Quickly, a pair of events (well, an event and an event series) that I am a bit late to mentioning.
[photograph by Ricardo Espinosa]
The first is “The City That Never Was”, a symposium “organized by Christopher Marcinkoski and Javier Arpa, in cooperation with the Architectural League of New York; speakers include Iñaki Abalos, Dominique Alba, Enric Batlle, William Braham, Rania Ghosn, Llàtzer Moix, Robin Nagle, Chris Reed, Willie van den Broek, James von Klemperer, Richard Weller and Daniel Zarza”, “us[ing] the current economic and urban crisis in Spain as a lens through which to consider future patterns of urbanization and settlement”:
“In the twenty years following its accession to the European Union in 1986, Spain underwent unprecedented physical development that radically reshaped its major cities and metropolitan areas. From new housing to commercial and cultural facilities to infrastructure, the country experienced a building boom of such remarkable proportions that by 2005, 20% of Spain’s GDP was attributable to construction-related activities. The equivalent figure for the United States at that time was less than 5%. A year later, The New York Times celebrated Spain as “one of the great architectural success stories in modern history” when reviewing the Museum of Modern Art’s 2006 exhibition On Site: New Architecture in Spain.

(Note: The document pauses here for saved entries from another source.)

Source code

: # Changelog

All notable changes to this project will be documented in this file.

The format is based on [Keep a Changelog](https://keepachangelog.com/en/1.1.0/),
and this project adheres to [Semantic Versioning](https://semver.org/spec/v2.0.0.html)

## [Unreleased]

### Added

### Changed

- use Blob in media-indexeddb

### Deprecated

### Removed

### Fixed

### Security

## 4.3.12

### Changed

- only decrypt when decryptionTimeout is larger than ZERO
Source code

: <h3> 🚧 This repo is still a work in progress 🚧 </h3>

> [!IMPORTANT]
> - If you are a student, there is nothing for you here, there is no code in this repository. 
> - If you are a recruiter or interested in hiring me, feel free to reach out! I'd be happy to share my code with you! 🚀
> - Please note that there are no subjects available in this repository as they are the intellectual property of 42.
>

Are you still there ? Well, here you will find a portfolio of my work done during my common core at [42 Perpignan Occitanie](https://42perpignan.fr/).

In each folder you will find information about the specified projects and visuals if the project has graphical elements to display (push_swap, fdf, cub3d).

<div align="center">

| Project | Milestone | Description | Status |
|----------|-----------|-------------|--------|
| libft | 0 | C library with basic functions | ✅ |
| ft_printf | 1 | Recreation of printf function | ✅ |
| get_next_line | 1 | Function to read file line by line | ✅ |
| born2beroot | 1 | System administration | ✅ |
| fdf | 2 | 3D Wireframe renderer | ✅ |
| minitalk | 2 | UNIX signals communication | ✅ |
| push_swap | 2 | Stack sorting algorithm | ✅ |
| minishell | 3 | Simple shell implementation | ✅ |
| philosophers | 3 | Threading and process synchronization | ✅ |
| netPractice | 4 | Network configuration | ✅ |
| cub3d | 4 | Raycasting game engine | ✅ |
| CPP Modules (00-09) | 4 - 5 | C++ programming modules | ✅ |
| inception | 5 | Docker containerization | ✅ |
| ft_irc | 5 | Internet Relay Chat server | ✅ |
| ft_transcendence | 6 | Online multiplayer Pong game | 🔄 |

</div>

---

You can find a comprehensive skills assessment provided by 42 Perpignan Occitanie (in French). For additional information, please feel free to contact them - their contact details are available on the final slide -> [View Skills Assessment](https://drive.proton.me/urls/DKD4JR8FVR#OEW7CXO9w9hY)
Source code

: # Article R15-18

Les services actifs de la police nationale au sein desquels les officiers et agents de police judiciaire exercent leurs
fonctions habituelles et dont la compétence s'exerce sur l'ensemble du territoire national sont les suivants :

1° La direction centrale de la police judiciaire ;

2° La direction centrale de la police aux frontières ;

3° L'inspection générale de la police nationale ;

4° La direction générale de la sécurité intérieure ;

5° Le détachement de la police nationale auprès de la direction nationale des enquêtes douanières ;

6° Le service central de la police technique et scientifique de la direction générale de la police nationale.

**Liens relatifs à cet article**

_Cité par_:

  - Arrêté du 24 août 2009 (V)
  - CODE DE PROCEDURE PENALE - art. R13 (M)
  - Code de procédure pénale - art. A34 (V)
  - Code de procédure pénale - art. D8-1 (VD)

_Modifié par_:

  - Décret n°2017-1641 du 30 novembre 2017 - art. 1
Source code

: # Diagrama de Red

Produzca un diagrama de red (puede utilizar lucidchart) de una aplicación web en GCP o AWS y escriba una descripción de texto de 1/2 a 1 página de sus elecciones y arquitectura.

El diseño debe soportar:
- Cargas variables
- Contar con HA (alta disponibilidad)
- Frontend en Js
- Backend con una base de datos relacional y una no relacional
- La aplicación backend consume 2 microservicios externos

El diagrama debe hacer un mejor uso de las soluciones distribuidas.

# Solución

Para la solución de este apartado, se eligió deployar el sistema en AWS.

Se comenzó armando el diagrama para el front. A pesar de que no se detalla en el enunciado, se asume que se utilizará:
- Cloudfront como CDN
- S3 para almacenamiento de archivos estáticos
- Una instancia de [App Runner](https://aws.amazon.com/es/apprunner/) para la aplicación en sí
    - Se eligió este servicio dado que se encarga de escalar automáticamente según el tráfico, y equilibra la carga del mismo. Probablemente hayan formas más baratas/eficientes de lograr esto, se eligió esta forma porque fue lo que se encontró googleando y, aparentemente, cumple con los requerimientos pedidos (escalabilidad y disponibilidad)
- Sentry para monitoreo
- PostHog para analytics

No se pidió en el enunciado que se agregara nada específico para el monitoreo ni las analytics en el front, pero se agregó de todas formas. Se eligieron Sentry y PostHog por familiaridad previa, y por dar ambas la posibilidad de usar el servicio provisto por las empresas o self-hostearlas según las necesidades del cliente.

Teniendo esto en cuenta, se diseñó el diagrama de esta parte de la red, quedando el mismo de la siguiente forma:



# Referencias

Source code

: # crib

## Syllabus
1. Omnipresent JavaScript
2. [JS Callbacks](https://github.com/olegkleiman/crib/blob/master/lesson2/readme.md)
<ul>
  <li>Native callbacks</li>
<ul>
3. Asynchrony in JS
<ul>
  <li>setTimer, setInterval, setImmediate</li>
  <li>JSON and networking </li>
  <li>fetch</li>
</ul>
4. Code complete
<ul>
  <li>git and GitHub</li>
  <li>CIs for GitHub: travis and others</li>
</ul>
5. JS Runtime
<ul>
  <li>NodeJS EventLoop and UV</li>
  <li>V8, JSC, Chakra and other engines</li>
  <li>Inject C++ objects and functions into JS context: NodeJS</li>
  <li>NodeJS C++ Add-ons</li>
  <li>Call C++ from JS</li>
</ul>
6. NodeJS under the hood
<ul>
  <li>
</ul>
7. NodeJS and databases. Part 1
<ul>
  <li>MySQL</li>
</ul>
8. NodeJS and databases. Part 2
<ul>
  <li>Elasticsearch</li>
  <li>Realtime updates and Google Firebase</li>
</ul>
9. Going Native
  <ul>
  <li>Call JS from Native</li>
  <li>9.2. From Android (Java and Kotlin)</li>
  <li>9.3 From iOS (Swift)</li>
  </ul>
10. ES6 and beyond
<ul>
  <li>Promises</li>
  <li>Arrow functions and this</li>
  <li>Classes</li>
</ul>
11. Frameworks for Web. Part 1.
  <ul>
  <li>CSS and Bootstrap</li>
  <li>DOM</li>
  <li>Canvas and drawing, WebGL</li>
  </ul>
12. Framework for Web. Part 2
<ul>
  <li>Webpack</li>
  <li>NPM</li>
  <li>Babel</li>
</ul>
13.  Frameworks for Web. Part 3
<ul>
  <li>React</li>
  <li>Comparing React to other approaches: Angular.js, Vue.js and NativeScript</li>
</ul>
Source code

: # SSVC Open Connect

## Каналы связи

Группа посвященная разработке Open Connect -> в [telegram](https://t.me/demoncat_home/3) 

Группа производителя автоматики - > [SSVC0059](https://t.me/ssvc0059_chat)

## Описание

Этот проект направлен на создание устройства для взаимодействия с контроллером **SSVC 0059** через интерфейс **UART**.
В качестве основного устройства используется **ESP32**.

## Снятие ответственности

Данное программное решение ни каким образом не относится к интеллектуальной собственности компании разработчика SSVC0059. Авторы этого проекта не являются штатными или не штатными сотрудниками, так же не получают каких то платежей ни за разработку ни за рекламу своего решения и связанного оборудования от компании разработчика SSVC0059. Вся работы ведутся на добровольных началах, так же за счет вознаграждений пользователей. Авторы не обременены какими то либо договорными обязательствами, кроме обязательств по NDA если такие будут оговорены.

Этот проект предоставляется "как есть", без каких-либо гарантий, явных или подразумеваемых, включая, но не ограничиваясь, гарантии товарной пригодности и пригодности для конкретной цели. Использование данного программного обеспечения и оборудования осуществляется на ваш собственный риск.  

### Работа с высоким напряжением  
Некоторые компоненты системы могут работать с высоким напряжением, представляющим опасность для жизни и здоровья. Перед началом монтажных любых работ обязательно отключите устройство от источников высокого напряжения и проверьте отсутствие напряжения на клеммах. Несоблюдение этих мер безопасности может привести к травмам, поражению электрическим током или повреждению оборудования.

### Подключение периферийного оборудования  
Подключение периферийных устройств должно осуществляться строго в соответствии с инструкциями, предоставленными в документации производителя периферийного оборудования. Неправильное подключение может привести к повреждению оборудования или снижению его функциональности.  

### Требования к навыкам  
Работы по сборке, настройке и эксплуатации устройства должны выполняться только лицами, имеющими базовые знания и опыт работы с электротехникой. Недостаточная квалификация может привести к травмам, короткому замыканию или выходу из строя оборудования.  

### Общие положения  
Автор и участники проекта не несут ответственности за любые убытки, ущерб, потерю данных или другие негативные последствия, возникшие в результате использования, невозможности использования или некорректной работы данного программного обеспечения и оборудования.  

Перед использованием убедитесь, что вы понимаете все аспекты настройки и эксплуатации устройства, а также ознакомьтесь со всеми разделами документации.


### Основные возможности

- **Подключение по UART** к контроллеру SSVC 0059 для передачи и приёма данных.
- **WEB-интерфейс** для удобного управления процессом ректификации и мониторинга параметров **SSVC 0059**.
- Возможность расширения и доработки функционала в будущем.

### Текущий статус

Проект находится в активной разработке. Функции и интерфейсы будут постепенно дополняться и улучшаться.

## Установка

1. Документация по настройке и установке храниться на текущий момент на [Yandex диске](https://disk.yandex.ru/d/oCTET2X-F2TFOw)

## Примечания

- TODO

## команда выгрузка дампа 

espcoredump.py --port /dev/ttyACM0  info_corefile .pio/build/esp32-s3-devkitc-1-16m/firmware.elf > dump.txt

Yet today Spain copes with an unemployment rate in excess of 26% and a GDP — according to the latest IMF forecast — expected to shrink by 1.5% this year. The country is littered with unfinished, partially completed or abandoned developments including housing complexes left unenclosed; empty museum buildings with no collections; hundreds of miles of unused roads; and airports without a single arrival or departure. This condition is most severe in Madrid, where over 25% of the urbanized land in and around the city consists of partly vacant or incomplete projects.
However extreme its outcome, this overdevelopment is not unique to Spain. Rather, episodes of failed speculative urbanization are a recurrent circumstance throughout history, taking place at a range of scales with varying degrees of long-term effect. Recent examples of this phenomenon can be found in the Sunbelt region of the United States, as well as in Ireland, Iceland, Panama, Angola, Kenya, and the Persian Gulf. China in particular has been under increased scrutiny of late as a growing number of media reports and images emerge of massive, unoccupied new settlement being built in the country’s interior western and southern provinces. This proliferation globally of unoccupied and incomplete settlement over the past 20 years illustrates broader trends in the processes of urbanization, trends in which presumptions of — and desires for — continuous economic growth instigate intense financial investment and real estate speculation, seemingly indifferent to considerations of local and regional capacities, or changing market demands.
This one-day symposium will use the situation in Spain as a point of departure for challenging the increasingly generic strategies upon which contemporary urban planning and design rely in both established and emerging economies. The event will be organized through four primary themes related to the City That Never Was phenomenon— infrastructure, waste, landscape, and instant urbanism — in order to explore new possibilities for how future formats of urbanization can be conceived, financed, planned, deployed and inhabited.”
The symposium is tomorrow (I said I was a little bit late!), at the Scholastic Auditorium in New York. Tickets are available through the Architectural League’s website through 5 pm today, and then tomorrow at the door. The Architectural League has also produced a small set of features on the topic, including interviews and images, which can be found here.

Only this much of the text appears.